The cost of modeling the reluctance of EV owners to change their aggregator is neglected ( K s , s = 0 ) and the initial EVs’ demand supplied by all aggregators is generated randomly. The maximum limitation for positive balancing energy is equal to the maximum rate of charging for each EV battery that is 3.6 kWh. The value of α is 0.95.
The bi-level stochastic programming problem is formulated as an equivalent MILP problem and solved with CPLEX in the GAMS software environment [31] on a computer with 4 GBs of RAM and Ci5 CPU.

5.2. Simulations and Discussion

In this study, risk aversion is considered in the form of CVaR weights. Figure 7 shows the cumulative distribution functions of the scenario profits plotted for different levels of β. In order to prevent data crowding in the figure, only four βs are selected to show the cumulative distribution function of profits for all scenarios at hour 4:00. At this time the DA prices are too low and as a result, the aggregator can economically supply the EVs. It is observed that with increasing risk aversion (increasing β), the worst scenarios are eliminated. Also, it shows that with increasing risk aversion, the profits which are far from the mean profit are ignored. This implies that when the CVaR concept is modeled, lower-profit scenarios with a low probability are not considered in the decision-making process. In fact, CVaR results in an average value with a higher probability and a lower variance with respect to the cases with the lowest risk aversion factor (β = 0.1). It can be observed that with increasing β and improvements in the lower tail of the distribution and omitting the worst scenarios with lower probabilities, the cumulative distribution function has higher values. Also, with increasing β, the upper profits with high probabilities are also omitted and the scenarios which are near the expected profit would remain. That is why the cumulative function for higher risk aversion factor reaches 1 before the other curves.

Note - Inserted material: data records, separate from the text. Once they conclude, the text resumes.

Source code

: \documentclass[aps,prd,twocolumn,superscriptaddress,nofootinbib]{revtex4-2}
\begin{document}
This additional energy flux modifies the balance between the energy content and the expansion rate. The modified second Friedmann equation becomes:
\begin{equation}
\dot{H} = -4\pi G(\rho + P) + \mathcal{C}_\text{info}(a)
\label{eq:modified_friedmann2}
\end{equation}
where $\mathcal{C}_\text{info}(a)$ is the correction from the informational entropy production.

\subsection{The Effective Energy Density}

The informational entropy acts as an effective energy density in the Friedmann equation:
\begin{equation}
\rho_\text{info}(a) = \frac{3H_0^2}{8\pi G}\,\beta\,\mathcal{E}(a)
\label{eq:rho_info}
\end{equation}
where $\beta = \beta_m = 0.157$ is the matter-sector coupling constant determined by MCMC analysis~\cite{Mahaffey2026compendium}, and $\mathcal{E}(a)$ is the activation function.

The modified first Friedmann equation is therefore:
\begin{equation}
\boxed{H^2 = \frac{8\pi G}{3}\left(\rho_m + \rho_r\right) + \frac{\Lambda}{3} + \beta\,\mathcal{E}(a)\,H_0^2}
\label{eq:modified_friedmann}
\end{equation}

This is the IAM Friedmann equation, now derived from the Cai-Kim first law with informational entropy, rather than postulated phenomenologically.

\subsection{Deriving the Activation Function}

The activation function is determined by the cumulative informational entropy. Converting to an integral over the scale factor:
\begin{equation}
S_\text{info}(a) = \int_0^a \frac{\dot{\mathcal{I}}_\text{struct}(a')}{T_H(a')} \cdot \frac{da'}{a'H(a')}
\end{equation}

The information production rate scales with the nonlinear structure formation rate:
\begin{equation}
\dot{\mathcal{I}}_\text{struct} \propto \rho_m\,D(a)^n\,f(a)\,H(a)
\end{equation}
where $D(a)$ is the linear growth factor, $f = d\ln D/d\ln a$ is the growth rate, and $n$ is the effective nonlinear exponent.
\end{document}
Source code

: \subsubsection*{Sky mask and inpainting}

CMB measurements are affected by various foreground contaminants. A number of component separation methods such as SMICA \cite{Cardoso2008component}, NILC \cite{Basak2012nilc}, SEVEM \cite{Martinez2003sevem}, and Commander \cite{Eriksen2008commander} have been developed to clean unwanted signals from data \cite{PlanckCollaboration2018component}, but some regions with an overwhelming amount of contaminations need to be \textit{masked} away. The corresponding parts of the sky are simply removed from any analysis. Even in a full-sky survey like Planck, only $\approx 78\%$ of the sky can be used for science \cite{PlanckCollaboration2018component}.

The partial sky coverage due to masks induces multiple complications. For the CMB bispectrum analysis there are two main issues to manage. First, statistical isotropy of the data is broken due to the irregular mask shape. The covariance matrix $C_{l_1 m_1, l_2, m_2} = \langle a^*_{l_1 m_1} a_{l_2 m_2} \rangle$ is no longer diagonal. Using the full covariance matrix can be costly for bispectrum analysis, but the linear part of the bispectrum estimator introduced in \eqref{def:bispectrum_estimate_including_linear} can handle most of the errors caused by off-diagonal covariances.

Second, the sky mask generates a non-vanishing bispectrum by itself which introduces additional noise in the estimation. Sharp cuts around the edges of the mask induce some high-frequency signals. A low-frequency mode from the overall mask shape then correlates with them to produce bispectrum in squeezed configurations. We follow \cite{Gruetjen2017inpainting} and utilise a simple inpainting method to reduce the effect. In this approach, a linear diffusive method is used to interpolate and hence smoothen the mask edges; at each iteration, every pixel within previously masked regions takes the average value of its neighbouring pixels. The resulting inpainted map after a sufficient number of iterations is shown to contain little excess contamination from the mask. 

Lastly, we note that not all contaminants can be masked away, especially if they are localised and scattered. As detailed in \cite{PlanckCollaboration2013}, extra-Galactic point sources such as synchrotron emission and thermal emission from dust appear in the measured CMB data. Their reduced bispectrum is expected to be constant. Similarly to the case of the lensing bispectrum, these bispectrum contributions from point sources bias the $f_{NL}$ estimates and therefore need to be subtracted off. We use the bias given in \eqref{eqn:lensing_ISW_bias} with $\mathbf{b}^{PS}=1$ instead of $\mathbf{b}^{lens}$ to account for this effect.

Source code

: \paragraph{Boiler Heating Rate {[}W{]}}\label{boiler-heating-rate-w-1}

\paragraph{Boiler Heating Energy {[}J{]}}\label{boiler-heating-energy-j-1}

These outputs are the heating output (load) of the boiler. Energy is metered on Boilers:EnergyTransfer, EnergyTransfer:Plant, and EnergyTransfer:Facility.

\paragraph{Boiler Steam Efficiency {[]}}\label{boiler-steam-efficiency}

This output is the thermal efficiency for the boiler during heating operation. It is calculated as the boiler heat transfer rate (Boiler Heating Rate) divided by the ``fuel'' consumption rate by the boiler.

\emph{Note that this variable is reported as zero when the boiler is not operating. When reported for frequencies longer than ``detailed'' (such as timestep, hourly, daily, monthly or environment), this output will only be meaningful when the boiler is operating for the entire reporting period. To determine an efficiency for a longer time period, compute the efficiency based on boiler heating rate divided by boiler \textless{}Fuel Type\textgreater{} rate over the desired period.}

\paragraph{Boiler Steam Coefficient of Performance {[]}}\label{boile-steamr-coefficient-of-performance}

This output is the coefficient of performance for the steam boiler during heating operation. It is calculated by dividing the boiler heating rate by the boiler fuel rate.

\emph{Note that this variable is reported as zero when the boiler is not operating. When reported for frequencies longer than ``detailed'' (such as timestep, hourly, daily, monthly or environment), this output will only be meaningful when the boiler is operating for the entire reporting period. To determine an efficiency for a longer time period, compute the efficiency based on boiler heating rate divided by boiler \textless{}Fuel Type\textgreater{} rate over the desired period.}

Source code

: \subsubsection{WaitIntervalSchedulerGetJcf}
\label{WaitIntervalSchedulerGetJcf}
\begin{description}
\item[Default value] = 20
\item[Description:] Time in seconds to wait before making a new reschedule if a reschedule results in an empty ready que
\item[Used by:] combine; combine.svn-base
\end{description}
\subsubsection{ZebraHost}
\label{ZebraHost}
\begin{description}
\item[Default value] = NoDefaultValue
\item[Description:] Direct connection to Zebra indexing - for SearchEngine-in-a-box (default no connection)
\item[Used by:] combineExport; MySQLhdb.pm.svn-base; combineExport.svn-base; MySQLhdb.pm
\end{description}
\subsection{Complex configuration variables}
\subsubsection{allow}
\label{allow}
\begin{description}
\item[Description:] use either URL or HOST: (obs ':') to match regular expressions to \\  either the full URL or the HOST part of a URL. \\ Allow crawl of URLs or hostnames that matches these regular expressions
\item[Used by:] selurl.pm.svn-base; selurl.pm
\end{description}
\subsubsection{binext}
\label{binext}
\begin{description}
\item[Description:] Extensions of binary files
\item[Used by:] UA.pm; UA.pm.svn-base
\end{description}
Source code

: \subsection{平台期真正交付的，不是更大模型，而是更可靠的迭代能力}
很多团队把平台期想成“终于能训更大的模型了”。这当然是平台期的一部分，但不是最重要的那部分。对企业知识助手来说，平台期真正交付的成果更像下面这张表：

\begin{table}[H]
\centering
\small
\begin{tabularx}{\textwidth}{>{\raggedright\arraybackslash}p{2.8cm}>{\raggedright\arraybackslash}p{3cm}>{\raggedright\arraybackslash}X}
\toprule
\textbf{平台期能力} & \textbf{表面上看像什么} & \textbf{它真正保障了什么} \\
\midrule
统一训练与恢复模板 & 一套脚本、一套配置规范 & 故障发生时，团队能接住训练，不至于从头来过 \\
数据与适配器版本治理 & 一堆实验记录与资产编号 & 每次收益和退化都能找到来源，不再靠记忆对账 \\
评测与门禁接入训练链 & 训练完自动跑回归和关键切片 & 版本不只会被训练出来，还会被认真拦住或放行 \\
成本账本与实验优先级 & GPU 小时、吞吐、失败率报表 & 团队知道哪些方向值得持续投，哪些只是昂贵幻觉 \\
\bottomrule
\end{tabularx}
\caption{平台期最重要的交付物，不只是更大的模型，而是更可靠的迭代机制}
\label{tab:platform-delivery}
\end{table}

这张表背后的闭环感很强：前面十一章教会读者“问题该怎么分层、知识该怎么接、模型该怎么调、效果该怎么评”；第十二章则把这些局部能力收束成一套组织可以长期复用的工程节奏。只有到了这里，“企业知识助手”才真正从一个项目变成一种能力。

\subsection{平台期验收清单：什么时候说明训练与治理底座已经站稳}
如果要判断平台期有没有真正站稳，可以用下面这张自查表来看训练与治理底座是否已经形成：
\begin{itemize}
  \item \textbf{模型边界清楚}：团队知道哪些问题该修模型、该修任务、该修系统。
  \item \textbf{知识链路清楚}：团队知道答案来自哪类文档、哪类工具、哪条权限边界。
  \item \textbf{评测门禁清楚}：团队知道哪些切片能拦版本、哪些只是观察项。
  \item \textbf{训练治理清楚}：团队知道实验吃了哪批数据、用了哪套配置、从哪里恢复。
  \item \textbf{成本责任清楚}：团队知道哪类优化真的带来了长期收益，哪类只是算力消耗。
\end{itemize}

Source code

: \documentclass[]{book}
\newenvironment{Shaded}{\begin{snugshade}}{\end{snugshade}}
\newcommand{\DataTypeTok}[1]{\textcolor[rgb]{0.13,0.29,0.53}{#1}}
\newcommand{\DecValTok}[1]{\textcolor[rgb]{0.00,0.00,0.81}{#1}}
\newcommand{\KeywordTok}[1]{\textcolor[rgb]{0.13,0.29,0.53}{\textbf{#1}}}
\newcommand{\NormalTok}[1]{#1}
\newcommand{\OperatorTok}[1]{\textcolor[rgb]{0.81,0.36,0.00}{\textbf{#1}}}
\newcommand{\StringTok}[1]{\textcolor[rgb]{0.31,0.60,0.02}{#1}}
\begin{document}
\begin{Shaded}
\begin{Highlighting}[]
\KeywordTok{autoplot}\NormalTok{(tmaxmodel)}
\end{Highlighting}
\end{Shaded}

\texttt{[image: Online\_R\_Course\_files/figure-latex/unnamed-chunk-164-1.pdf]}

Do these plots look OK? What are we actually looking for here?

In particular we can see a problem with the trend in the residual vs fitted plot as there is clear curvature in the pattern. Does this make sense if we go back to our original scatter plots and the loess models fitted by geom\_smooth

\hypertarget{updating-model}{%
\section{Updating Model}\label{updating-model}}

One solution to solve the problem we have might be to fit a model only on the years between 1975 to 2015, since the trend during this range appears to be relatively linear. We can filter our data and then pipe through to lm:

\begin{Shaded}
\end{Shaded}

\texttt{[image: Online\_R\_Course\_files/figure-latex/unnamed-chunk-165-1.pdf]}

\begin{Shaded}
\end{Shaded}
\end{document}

Figure 8 depicts the variation of expected profits for the whole day against their corresponding CVaR for different values of β. The efficient frontier illustrates how the risk averse EV aggregator can trade off in the electricity market for different levels of β. It is observed that with increasing the risk aversion weighting factor, the expected profit decreases and CVaR increases. This means that as the aggregator becomes more risk averse, its expected profit decreases. Also it shows that beyond a critical β (i.e., beyond β = 10), the expected profit decreases significantly. Moreover, negative CVaR indicates there is negative profit in some of the scenarios. With increasing risk aversion factor, these undesired scenarios are ignored. Figure 7 shows that with increasing values of β, negative scenarios are eliminated; this means that with increasing β, profits in the scenarios become more positive, because when it hedges against volatilities, the profits that are far from the mean profit would be ignored. In other words, lower profit scenarios with low probabilities would be eliminated. Therefore, the expected profit for the all hours of the day would be reduced.
Figure 9 illustrates the expected profit versus its standard deviation for different values of β. It is observed that with increasing β, since low profit scenarios are not considered, the profit volatility decreases. So, the standard deviation associated with profit scenarios reduces. In other words, a conservative aggregator prefers minimizing risk; therefore, it chooses a large value of β to increase the weight of the risk aversion in the objective function. In contrast, a non-conservative aggregator might be willing to obtain a higher profit, hence it selects values for β close to 0.
In order to assess the effect of risk aversion on the purchased power by the aggregator, Table 1 represents the expected DA, positive and negative procurements in different values of β. It should be mentioned that a higher risk aversion weighting factor leads to a decrease in the DA purchases such that less negative and more positive balancing is provided. These results are consistent with the results provided in [4,18]. It has to be mentioned that the strong shift from DA into the balancing market is because of the assumption of full insight of balancing market prices within the 24 h. When future markets and contracts are not considered, the aggregator can control risk only by participation in the DA and balancing markets. It should be noted that DA procurements are made under uncertainty, while balancing purchases are made with awareness of prices. Also, when the aggregator takes part in the balancing market, it has a perfect knowledge of EVs’ energy requests and their availability.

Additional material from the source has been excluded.